Collected data
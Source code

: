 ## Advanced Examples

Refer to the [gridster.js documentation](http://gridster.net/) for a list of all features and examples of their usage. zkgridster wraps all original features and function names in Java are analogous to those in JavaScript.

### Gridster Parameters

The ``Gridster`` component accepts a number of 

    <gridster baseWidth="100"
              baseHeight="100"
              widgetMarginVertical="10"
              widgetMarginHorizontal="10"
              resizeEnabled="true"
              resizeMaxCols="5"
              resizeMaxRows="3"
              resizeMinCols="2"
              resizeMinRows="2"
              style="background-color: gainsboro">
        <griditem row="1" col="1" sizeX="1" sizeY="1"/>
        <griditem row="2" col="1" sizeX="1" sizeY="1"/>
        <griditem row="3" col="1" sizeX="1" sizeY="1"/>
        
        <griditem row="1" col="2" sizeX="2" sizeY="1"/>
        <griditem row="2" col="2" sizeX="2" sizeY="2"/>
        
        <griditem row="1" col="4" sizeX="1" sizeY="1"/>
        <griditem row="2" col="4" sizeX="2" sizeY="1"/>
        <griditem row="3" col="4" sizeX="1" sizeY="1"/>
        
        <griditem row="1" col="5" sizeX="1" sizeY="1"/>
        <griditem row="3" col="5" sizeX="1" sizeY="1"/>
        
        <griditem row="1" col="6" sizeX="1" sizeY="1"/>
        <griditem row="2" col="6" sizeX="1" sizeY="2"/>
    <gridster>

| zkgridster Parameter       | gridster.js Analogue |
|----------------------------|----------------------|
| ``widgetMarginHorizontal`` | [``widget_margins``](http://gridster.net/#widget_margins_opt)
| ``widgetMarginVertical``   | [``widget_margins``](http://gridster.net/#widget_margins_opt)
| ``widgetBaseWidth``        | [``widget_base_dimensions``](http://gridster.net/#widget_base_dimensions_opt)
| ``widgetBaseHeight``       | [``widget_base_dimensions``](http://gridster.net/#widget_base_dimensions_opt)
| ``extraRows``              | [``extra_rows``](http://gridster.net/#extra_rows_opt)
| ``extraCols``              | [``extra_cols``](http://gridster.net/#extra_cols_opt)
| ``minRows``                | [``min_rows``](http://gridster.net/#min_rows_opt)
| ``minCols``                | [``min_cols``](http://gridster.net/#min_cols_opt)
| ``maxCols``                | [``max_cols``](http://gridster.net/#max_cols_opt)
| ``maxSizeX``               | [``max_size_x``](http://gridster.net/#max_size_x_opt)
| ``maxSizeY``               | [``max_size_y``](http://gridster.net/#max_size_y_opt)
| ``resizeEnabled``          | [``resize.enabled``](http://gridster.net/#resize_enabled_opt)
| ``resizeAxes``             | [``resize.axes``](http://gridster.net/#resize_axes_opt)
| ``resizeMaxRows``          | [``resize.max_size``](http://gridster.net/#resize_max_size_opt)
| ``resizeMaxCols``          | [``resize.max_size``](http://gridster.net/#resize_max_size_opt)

* * *

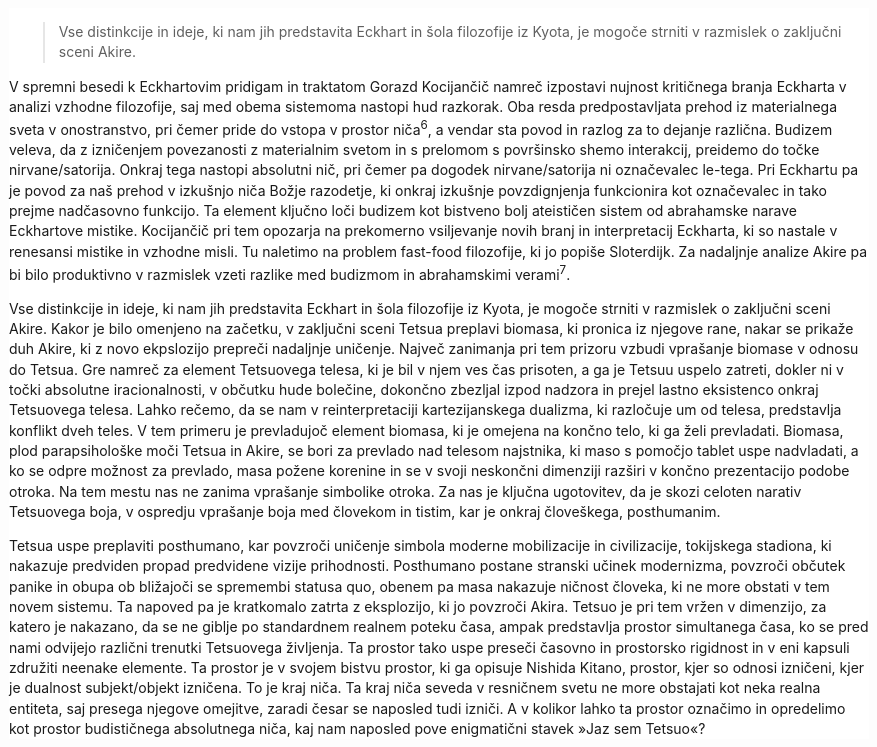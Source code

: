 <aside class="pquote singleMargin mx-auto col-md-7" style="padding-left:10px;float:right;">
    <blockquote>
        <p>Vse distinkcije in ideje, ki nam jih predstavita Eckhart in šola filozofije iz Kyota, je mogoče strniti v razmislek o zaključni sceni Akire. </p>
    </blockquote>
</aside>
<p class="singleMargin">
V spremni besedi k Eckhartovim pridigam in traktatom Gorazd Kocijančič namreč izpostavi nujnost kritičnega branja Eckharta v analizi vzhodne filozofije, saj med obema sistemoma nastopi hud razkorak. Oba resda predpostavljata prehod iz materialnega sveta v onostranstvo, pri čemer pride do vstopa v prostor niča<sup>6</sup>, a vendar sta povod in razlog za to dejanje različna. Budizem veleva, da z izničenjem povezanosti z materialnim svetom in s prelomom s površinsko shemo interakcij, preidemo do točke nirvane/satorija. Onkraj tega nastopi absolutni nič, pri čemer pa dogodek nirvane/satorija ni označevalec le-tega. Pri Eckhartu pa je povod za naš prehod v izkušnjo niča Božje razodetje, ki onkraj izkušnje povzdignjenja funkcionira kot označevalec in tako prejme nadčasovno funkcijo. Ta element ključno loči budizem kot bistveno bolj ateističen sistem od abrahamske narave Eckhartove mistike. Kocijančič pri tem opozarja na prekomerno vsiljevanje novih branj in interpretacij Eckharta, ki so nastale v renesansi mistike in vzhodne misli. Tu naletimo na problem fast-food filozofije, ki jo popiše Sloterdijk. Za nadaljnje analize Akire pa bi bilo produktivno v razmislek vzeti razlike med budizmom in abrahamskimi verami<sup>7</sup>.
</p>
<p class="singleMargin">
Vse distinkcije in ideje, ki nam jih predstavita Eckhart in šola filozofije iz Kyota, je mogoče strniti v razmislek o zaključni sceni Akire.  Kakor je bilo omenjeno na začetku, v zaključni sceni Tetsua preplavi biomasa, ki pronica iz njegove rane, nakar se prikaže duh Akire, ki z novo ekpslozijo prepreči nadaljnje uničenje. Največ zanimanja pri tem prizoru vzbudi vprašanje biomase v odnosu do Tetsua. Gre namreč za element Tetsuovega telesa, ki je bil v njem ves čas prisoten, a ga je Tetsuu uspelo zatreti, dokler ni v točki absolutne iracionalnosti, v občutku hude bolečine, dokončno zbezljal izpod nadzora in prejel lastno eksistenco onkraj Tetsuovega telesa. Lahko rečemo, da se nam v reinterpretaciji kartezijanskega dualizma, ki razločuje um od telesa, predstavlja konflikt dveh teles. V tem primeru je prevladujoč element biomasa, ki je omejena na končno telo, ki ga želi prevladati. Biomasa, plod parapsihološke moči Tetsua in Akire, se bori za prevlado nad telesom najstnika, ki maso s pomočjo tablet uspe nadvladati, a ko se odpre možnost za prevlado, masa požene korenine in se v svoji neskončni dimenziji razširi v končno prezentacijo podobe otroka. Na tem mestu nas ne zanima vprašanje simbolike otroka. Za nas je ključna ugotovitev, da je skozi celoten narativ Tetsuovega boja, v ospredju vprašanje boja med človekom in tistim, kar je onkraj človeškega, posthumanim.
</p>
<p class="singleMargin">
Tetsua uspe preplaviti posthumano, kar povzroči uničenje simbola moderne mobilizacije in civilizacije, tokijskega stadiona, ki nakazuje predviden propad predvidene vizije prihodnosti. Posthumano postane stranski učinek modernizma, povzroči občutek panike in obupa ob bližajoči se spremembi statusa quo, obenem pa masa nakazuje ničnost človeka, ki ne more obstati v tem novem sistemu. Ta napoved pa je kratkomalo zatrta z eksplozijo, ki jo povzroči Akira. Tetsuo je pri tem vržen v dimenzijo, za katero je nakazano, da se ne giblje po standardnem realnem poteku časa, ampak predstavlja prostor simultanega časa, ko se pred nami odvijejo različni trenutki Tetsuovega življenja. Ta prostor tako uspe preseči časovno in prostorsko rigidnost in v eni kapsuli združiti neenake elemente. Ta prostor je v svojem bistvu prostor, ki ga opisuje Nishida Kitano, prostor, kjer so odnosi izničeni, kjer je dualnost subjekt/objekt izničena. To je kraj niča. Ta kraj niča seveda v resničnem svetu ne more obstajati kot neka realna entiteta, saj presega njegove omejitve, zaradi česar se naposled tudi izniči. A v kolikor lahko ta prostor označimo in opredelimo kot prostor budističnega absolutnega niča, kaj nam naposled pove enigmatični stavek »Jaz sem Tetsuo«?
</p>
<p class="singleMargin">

Your task
From the entries above, extract only the lines running from the one containing "## Advanced Examples" through the one containing "a number of", inclusive.

Solution below
: ## Advanced Examples

Refer to the [gridster.js documentation](http://gridster.net/) for a list of all features and examples of their usage. zkgridster wraps all original features and function names in Java are analogous to those in JavaScript.

### Gridster Parameters

The ``Gridster`` component accepts a number of 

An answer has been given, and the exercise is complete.